Nella grande aula entravano sempre sorridenti e motivati i nostri allievi, ragazzi e ragazze richiedenti asilo, provenienti dai più disparati paesi d’Asia e d’Africa.

Il primo ad arrivare, puntualissimo, era il simpatico Jamil, ventenne del Bangladesh dal sorriso splendente e dagli occhi vivaci, che pur con basi scolastiche fragilissime, sapeva maneggiare molto bene lo smartphone ed era assai orgoglioso del suo lavoro di lavapiatti presso una nota discoteca dei dintorni. Lo ripeteva sempre con fierezza: “ faccio il lavapiatti, faccio il lavapiatti, faccio il lavapiatti…”, se ne vantava con Loweth, la bellissima diciannovenne nigeriana dagli occhi tristi che ancora non aveva un’occupazione vera e propria e stava seguendo un corso per addetta alle pulizie.

“Bene” le dissi io “ ti auguro di trovare lavoro presso un grande albergo, magari vicino al mare”. Loweth mi guardò dubbiosa e quasi intimorita, non aveva un gran bel ricordo del mare… cambiai subito discorso, non volli indagare sul suo viaggio, cosa ci fosse stato fra il deserto attraversato in camion e la traversata in barcone, sul mare…Lei cercava di dissimulare la tristezza con le ciglia finte lunghissime, abiti di buon gusto non troppo colorati e piccoli gioielli, di poco prezzo, ma molto raffinati.

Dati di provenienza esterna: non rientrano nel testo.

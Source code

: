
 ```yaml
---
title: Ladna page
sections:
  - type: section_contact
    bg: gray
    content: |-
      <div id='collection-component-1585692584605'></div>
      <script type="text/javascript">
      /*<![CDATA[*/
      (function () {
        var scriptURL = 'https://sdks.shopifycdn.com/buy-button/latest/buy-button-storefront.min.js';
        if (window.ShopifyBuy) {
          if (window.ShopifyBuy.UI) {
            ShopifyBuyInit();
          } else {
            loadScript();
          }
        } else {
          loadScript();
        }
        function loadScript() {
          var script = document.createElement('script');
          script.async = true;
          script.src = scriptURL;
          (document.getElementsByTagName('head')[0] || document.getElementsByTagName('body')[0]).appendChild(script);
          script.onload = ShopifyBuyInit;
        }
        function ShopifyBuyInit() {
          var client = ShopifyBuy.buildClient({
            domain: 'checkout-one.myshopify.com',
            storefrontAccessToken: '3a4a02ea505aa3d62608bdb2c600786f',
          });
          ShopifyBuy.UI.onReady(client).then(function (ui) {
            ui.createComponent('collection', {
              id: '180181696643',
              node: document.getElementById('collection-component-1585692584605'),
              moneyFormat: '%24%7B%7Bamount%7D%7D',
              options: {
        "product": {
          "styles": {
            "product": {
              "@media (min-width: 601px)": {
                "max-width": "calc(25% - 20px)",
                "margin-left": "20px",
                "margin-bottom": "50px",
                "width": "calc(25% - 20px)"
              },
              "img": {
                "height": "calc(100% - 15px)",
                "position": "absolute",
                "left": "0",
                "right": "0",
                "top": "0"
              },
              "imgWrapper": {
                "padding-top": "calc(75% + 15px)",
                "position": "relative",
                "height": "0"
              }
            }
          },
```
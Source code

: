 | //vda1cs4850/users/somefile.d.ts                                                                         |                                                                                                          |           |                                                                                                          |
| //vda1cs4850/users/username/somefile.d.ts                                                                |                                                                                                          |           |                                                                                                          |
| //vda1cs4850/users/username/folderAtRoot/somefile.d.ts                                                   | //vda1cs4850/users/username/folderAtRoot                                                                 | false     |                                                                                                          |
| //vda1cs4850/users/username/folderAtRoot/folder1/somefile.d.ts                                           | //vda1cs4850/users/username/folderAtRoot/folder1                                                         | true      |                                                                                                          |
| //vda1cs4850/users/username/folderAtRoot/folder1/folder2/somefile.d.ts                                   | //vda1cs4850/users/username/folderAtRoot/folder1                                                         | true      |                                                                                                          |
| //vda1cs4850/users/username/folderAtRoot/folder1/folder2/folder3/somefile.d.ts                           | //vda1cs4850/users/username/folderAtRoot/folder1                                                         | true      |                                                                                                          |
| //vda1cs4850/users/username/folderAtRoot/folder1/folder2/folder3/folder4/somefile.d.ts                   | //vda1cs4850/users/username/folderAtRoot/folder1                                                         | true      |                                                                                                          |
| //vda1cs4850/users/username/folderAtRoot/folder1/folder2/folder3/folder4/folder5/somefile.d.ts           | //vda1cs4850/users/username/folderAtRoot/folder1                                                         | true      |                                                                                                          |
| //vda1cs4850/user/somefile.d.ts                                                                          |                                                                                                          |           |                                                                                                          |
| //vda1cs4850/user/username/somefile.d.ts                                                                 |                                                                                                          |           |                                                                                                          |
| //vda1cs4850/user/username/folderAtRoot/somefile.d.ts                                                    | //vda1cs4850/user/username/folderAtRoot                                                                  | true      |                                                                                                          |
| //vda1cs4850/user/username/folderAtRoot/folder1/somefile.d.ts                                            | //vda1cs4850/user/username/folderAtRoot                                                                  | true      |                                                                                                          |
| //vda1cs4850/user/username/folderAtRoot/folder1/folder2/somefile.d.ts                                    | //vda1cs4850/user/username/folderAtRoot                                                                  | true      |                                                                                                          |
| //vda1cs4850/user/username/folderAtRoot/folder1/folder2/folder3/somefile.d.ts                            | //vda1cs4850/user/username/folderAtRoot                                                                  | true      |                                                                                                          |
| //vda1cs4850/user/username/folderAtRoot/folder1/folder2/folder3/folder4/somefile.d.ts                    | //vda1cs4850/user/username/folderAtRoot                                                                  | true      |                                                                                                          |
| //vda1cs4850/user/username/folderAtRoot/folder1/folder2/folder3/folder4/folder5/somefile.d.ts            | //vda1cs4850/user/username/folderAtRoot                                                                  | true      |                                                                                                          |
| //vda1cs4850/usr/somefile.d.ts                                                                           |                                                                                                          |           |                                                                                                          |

Era completamente analfabeta ed io cercavo di insegnarle le lettere corrispondenti ai suoni, in compenso riusciva a parlare abbastanza bene l’Italiano, semplicemente non sapeva nè leggere nè scrivere, ma era, è, molto intelligente ed intuitiva, facile all’apprendimento.

Jamil la prendeva bonariamente in giro quando lei sbagliava a leggere una parola, allora io gli facevo gli occhiacci perché smettesse e lui cercava di rimediare con un complimento, una gentile galanteria per vederla sorridere, ma a quel punto la ragazza si irrigidiva e subito si rabbuiava…ci avevo messo del bello e del buono a farle accettare quel compagno di banco, dolce ed innocuo, fino a qualche mese prima non voleva nessun uomo vicino…

Ora non so più niente di loro, la scuola è stata praticamente chiusa e, con il lock down, non li ho più neppure incontrati per strada, ma spesso li penso e mi interrogo su di loro, abbiamo fatto un piccolo tratto di strada insieme, per un breve periodo i nostri mondi si sono sfiorati arricchendoci reciprocamente, ora spero stiano bene.